__Exercise objective__.
Filter the records below down to lines containing "υπάρχει".

__Records supplied__.
# # # # #
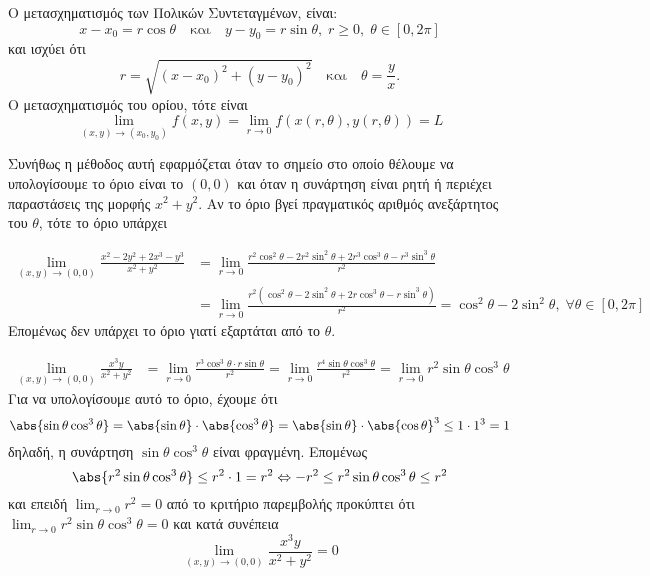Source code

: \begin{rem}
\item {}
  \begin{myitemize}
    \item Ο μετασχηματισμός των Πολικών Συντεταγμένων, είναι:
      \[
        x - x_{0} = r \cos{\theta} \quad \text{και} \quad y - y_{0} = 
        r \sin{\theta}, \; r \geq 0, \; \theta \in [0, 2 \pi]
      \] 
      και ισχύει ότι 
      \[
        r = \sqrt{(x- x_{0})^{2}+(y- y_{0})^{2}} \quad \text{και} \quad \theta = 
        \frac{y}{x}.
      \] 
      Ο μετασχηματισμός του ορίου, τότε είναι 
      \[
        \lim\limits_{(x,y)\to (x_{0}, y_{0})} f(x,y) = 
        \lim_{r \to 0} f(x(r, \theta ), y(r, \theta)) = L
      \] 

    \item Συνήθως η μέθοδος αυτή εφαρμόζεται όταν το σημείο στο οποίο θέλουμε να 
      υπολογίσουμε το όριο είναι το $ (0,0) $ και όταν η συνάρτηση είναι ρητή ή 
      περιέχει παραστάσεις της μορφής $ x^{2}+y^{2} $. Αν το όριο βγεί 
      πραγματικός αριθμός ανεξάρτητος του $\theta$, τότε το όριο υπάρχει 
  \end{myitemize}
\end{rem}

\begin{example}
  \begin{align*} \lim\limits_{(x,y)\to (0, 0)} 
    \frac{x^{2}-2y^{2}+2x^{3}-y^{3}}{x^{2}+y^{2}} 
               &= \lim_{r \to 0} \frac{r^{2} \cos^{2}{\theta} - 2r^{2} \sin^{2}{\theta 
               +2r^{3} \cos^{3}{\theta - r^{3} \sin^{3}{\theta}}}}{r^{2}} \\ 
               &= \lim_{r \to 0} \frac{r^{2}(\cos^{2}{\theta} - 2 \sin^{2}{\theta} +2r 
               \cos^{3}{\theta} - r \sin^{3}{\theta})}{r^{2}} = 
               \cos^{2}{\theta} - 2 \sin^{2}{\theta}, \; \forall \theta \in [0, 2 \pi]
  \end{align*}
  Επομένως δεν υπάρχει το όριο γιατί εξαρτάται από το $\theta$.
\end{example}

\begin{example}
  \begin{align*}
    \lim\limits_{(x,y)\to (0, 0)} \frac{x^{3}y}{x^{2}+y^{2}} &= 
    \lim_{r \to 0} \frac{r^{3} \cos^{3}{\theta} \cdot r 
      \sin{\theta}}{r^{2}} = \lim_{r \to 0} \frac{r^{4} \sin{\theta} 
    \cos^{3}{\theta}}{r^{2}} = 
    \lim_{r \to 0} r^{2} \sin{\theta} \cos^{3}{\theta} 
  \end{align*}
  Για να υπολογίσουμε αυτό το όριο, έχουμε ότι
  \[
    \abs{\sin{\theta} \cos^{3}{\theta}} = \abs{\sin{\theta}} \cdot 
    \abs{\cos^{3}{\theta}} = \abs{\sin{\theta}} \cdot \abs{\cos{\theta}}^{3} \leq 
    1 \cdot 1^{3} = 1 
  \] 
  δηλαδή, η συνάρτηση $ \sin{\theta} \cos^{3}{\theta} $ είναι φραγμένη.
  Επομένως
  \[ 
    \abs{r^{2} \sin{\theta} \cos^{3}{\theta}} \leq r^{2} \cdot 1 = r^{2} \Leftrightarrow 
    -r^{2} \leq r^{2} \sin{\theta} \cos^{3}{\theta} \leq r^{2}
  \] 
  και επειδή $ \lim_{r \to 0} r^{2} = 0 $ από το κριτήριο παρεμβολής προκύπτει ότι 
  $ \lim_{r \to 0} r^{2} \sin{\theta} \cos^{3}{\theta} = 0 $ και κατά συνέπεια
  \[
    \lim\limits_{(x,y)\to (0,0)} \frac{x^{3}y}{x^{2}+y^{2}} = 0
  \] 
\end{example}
# # # # #
__Task answer__.
      πραγματικός αριθμός ανεξάρτητος του $\theta$, τότε το όριο υπάρχει 
  Επομένως δεν υπάρχει το όριο γιατί εξαρτάται από το $\theta$.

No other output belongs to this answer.